» **Exercise objective**: Check each line of the material, and show the ones that include the word "사용합니다".

» **Entries shown**:
══════

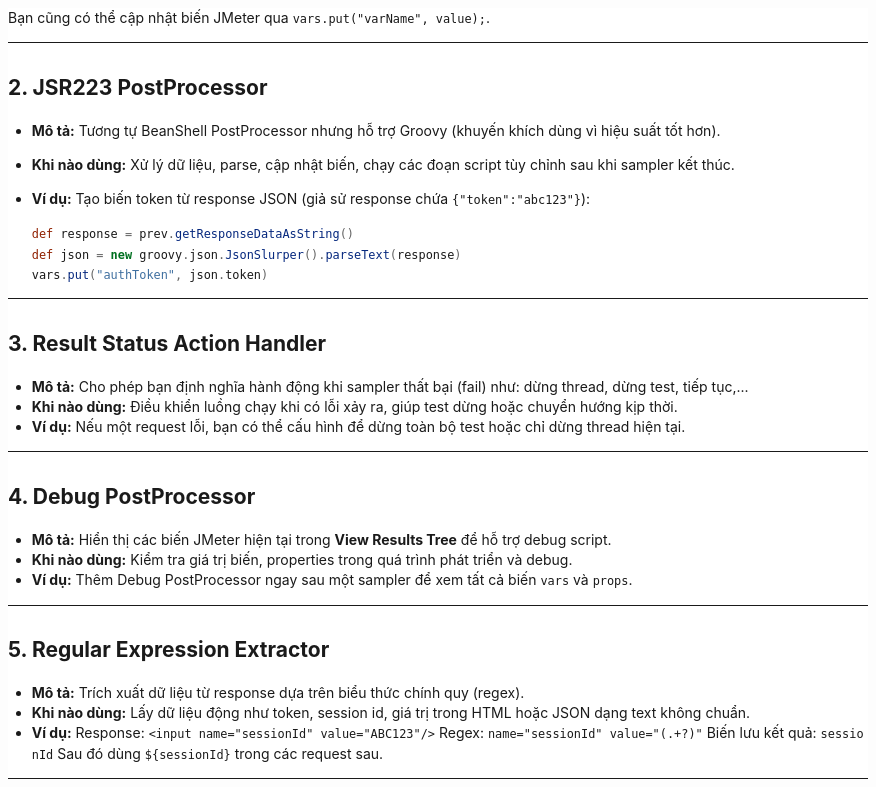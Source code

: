   Bạn cũng có thể cập nhật biến JMeter qua `vars.put("varName", value);`.

---

## 2. **JSR223 PostProcessor**

* **Mô tả:**
  Tương tự BeanShell PostProcessor nhưng hỗ trợ Groovy (khuyến khích dùng vì hiệu suất tốt hơn).
* **Khi nào dùng:**
  Xử lý dữ liệu, parse, cập nhật biến, chạy các đoạn script tùy chỉnh sau khi sampler kết thúc.
* **Ví dụ:**
  Tạo biến token từ response JSON (giả sử response chứa `{"token":"abc123"}`):

  ```groovy
  def response = prev.getResponseDataAsString()
  def json = new groovy.json.JsonSlurper().parseText(response)
  vars.put("authToken", json.token)
  ```

---

## 3. **Result Status Action Handler**

* **Mô tả:**
  Cho phép bạn định nghĩa hành động khi sampler thất bại (fail) như: dừng thread, dừng test, tiếp tục,...
* **Khi nào dùng:**
  Điều khiển luồng chạy khi có lỗi xảy ra, giúp test dừng hoặc chuyển hướng kịp thời.
* **Ví dụ:**
  Nếu một request lỗi, bạn có thể cấu hình để dừng toàn bộ test hoặc chỉ dừng thread hiện tại.

---

## 4. **Debug PostProcessor**

* **Mô tả:**
  Hiển thị các biến JMeter hiện tại trong **View Results Tree** để hỗ trợ debug script.
* **Khi nào dùng:**
  Kiểm tra giá trị biến, properties trong quá trình phát triển và debug.
* **Ví dụ:**
  Thêm Debug PostProcessor ngay sau một sampler để xem tất cả biến `vars` và `props`.

---

## 5. **Regular Expression Extractor**

* **Mô tả:**
  Trích xuất dữ liệu từ response dựa trên biểu thức chính quy (regex).
* **Khi nào dùng:**
  Lấy dữ liệu động như token, session id, giá trị trong HTML hoặc JSON dạng text không chuẩn.
* **Ví dụ:**
  Response: `<input name="sessionId" value="ABC123"/>`
  Regex: `name="sessionId" value="(.+?)"`
  Biến lưu kết quả: `sessionId`
  Sau đó dùng `${sessionId}` trong các request sau.

---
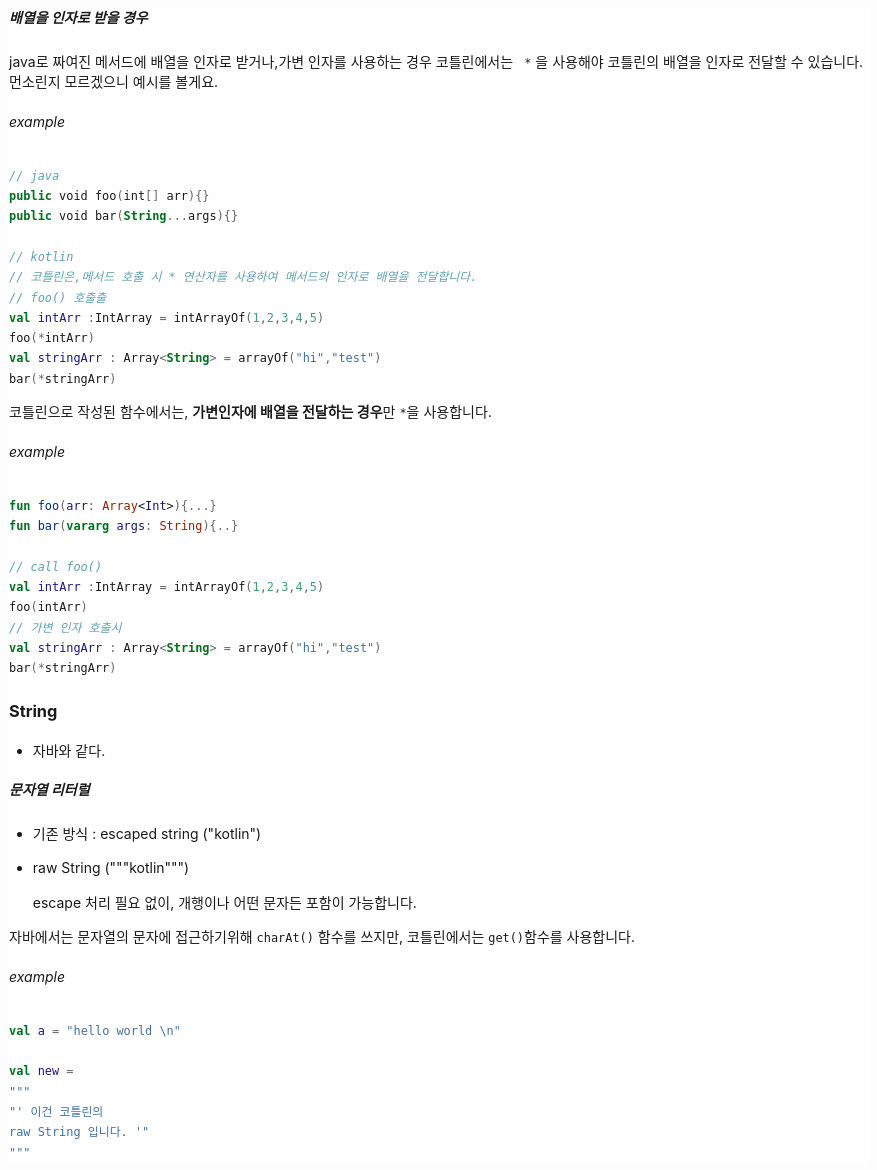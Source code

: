 ##### 배열을 인자로 받을 경우

java로 짜여진 메서드에 배열을 인자로 받거나,가변 인자를 사용하는 경우 코틀린에서는 ` *` 을 사용해야 코틀린의 배열을 인자로 전달할 수 있습니다. 먼소린지 모르겠으니 예시를 볼게요.

###### example

```kotlin
// java
public void foo(int[] arr){}
public void bar(String...args){}

// kotlin
// 코틀린은,메서드 호출 시 * 연산자를 사용하여 메서드의 인자로 배열을 전달합니다.
// foo() 호출출
val intArr :IntArray = intArrayOf(1,2,3,4,5)
foo(*intArr)
val stringArr : Array<String> = arrayOf("hi","test")
bar(*stringArr)


```

코틀린으로 작성된 함수에서는, **가변인자에 배열을 전달하는 경우**만 `*`을 사용합니다.

###### example

```kotlin
fun foo(arr: Array<Int>){...}
fun bar(vararg args: String){..}

// call foo()
val intArr :IntArray = intArrayOf(1,2,3,4,5)
foo(intArr)
// 가변 인자 호출시 
val stringArr : Array<String> = arrayOf("hi","test")
bar(*stringArr)
```





### String 

- 자바와 같다.

##### 문자열 리터럴

- 기존 방식 : escaped string ("kotlin")

- raw String ("""kotlin""")

  escape 처리 필요 없이, 개행이나 어떤 문자든 포함이 가능합니다.

자바에서는 문자열의 문자에 접근하기위해 `charAt()` 함수를 쓰지만, 코틀린에서는 `get()`함수를 사용합니다.

###### example

```kotlin
val a = "hello world \n"

val new = 
"""
"' 이건 코틀린의
raw String 입니다. '"
"""
```

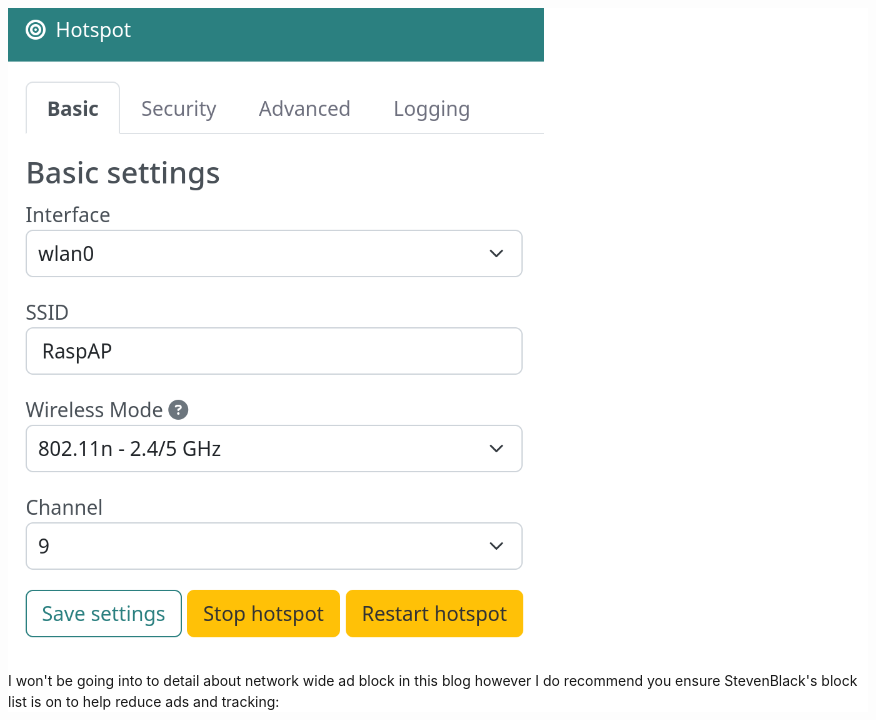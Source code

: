 ![hotspotsettings](/i-h8-isps/hotspotsettings.png)

I won't be going into to detail about network wide ad block in this blog however I do recommend you ensure StevenBlack's block list is on to help reduce ads and tracking:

══════

» **Response to the task**:
코틀린으로 작성된 함수에서는, **가변인자에 배열을 전달하는 경우**만 `*`을 사용합니다.
자바에서는 문자열의 문자에 접근하기위해 `charAt()` 함수를 쓰지만, 코틀린에서는 `get()`함수를 사용합니다.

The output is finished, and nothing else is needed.